Three years after drilling, a federal health agency has found that natural gas in Ohio’s Medina County well water is potentially explosive, according to the Beacon Journal.  The agency says potentially explosive levels of natural gas at two houses in Medina County are a public health threat. The problems in the two drinking water wells appear linked to the nearby drilling of two natural gas wells in 2008, says the Agency for Toxic Substances and Disease Registry, part of the U.S. Centers for Disease Control and Prevention. That news contradicts repeated statements from the Ohio Department of Natural Resources on the connection between the drilling and problems at the two houses at State and Remsen roads.

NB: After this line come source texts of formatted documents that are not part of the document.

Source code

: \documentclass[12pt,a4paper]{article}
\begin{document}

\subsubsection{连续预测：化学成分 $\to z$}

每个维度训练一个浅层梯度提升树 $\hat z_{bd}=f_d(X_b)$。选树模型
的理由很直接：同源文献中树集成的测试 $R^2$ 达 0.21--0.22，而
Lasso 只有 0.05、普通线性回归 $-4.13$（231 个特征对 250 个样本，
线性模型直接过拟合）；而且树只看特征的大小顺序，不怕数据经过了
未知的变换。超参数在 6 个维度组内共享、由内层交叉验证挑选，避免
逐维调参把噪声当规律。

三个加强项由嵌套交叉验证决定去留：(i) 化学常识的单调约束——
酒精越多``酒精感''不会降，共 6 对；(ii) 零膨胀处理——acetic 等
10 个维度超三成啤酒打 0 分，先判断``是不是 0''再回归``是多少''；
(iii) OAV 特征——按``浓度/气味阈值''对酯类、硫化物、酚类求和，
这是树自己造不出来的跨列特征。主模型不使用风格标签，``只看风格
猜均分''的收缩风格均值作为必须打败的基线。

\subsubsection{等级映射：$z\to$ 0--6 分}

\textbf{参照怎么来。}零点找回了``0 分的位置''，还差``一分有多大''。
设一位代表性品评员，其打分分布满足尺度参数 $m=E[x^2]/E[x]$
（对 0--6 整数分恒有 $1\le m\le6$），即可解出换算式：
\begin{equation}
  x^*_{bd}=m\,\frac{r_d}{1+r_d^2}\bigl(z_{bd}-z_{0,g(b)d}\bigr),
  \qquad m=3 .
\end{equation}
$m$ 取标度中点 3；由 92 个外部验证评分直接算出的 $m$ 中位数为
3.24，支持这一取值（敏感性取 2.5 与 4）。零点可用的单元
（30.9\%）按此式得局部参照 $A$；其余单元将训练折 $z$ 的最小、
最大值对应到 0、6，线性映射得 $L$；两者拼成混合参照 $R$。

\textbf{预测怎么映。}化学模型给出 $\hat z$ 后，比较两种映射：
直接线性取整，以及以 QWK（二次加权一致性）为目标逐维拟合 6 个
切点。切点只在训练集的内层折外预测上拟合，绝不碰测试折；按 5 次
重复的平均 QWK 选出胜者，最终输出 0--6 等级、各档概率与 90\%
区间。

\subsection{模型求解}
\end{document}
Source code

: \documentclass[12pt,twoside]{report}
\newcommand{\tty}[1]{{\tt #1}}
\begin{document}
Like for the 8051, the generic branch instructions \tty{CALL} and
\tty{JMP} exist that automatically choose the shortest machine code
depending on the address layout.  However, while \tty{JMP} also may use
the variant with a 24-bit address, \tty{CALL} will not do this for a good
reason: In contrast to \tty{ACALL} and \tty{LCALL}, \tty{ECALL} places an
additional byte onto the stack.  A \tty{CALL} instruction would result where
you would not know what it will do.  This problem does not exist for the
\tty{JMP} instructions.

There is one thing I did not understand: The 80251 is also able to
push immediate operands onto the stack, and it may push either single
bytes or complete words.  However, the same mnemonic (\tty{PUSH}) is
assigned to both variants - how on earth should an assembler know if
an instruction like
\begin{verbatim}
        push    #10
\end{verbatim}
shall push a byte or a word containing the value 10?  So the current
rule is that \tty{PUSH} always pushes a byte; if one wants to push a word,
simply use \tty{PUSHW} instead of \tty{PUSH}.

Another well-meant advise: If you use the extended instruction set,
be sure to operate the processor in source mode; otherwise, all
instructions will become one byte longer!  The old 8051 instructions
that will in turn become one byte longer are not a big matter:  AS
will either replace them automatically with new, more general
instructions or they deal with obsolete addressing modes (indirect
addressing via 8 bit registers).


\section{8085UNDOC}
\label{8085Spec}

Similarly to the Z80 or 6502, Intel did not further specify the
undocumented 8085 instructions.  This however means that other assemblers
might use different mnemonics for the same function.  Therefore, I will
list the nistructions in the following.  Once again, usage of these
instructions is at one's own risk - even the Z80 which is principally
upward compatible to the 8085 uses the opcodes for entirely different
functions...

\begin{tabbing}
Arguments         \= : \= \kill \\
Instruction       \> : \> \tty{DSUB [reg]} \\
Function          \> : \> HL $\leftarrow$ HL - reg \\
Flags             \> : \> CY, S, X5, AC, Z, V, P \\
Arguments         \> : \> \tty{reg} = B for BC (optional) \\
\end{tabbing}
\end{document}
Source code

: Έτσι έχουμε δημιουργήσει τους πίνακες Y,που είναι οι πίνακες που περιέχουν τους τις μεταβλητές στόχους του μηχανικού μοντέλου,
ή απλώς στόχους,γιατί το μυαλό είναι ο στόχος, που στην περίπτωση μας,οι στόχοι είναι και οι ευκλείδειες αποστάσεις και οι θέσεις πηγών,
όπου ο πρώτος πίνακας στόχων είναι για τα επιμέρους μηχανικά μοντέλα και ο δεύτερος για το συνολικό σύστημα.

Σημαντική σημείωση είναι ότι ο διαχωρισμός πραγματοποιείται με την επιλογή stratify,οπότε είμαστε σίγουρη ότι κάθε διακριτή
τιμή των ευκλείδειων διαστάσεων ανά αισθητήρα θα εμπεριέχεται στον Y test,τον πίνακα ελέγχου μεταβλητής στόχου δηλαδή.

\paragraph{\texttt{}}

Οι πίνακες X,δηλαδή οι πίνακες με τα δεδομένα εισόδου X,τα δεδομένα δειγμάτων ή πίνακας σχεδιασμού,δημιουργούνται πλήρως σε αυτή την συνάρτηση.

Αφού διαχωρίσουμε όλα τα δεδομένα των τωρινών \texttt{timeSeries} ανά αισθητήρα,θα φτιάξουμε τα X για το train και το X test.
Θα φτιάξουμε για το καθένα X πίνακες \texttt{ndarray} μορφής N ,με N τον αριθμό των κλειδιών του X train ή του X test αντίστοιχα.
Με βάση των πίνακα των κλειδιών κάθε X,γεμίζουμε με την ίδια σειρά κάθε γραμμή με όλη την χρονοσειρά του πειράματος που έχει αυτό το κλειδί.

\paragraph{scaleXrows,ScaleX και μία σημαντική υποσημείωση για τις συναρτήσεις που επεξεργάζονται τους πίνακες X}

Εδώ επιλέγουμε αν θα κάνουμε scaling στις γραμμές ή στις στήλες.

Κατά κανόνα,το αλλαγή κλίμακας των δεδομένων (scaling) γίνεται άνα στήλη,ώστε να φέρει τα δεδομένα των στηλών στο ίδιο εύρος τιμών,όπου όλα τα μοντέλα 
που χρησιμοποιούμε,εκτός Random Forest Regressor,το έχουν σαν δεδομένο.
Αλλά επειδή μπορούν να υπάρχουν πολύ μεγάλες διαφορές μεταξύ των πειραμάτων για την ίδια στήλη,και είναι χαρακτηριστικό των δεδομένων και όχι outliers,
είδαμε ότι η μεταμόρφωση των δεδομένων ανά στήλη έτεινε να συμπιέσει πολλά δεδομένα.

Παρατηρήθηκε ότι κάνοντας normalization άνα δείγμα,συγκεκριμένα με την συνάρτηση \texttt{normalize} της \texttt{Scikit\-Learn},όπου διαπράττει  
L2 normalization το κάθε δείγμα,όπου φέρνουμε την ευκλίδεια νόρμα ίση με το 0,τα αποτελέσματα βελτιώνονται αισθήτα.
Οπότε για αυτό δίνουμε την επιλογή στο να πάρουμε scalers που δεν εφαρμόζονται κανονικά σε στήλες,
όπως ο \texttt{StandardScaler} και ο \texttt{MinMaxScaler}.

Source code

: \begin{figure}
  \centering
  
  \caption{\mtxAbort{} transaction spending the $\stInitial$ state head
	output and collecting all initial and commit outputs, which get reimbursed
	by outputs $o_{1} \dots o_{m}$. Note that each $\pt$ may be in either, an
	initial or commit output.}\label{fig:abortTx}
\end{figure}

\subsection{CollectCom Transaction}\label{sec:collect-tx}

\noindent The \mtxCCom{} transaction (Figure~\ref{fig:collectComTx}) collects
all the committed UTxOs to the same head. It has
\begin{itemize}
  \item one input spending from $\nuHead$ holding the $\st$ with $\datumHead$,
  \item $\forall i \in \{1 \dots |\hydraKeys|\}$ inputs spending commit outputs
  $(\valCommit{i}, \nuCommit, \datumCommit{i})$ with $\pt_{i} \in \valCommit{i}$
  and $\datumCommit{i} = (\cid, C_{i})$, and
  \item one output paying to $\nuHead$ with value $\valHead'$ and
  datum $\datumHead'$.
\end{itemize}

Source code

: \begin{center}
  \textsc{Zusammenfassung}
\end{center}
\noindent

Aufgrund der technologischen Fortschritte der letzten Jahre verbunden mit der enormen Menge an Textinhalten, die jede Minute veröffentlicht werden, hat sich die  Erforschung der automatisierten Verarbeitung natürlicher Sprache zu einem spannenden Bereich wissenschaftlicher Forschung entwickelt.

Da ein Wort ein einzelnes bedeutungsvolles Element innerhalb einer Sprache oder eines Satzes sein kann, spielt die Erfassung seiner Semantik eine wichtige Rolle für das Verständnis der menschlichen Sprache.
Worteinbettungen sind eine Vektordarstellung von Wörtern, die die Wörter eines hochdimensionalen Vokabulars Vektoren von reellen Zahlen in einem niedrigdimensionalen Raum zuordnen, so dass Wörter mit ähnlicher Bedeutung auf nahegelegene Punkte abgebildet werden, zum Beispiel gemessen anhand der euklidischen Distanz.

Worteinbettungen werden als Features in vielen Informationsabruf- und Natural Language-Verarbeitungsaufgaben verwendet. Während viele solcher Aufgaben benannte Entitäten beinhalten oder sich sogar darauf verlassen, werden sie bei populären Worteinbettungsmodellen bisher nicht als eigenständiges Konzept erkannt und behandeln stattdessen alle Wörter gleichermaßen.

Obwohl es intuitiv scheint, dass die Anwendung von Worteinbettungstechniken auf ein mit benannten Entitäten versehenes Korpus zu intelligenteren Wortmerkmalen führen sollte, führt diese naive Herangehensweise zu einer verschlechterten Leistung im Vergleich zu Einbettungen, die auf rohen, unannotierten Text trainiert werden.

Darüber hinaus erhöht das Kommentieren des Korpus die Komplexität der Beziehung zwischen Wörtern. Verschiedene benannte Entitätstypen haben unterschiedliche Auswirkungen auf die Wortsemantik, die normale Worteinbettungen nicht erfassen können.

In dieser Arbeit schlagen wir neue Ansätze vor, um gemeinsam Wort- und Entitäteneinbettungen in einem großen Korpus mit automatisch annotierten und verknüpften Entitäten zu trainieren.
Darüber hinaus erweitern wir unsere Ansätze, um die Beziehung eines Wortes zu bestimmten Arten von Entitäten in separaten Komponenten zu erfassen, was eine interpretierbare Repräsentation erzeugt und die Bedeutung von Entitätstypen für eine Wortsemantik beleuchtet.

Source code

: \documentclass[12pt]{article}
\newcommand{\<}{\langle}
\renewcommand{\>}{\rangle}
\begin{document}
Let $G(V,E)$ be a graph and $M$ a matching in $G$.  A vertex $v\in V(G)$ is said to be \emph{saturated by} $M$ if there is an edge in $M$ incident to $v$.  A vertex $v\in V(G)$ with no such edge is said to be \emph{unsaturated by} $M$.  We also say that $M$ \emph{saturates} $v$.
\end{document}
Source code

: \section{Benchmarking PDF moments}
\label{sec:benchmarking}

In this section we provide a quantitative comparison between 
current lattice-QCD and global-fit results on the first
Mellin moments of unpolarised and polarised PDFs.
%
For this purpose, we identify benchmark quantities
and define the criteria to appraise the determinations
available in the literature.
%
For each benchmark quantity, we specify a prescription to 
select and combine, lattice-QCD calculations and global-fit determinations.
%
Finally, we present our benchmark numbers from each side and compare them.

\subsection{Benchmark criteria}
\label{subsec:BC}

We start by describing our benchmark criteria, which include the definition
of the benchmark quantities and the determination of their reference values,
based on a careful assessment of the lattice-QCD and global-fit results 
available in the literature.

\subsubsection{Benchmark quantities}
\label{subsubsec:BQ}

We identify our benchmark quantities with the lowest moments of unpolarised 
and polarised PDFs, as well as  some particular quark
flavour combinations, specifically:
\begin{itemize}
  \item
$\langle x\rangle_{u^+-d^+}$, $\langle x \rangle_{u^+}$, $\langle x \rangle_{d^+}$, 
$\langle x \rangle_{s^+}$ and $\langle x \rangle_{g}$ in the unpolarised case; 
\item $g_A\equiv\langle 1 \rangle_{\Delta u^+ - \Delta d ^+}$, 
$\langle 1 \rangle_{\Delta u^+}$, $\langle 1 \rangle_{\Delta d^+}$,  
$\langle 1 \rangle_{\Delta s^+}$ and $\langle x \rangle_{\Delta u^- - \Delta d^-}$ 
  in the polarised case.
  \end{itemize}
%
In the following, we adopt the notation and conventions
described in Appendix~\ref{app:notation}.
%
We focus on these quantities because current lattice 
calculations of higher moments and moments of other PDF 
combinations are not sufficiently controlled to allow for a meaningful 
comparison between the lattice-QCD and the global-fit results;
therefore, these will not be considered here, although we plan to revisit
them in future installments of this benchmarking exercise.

“We are the victims of fracking… and natural gas drilling gone wrong,” said Mark Mangan, one of the affected homeowners. On Sept. 29, 2008, Mangan and wife, Sandy, found that their drinking water well had gone dry at the same time that a company was drilling for natural gas at Allardale Park about a half mile away. When the water returned to the Mangans’ well in five days, it had an unpleasant taste and a rotten-egg scent. It was salty. It bubbled. It contained methane gas and a gray slurry of cement. The Mangans could ignite the gas bubbles in the water from their kitchen sink, similar to what happened in the anti-fracking documentary Gasland. “Yes, we got water back, but it wasn’t our water,” said the 49-year-old Mangan. “Our water was gone.” Neighbors William and Stephanie Boggs had similar well problems that began one day after the Mangans’. They told federal officials they continue to use the well water. The Granger Township case is one of a small but growing number of cases in the United States where contamination problems have been linked by a federal agency to natural gas drilling.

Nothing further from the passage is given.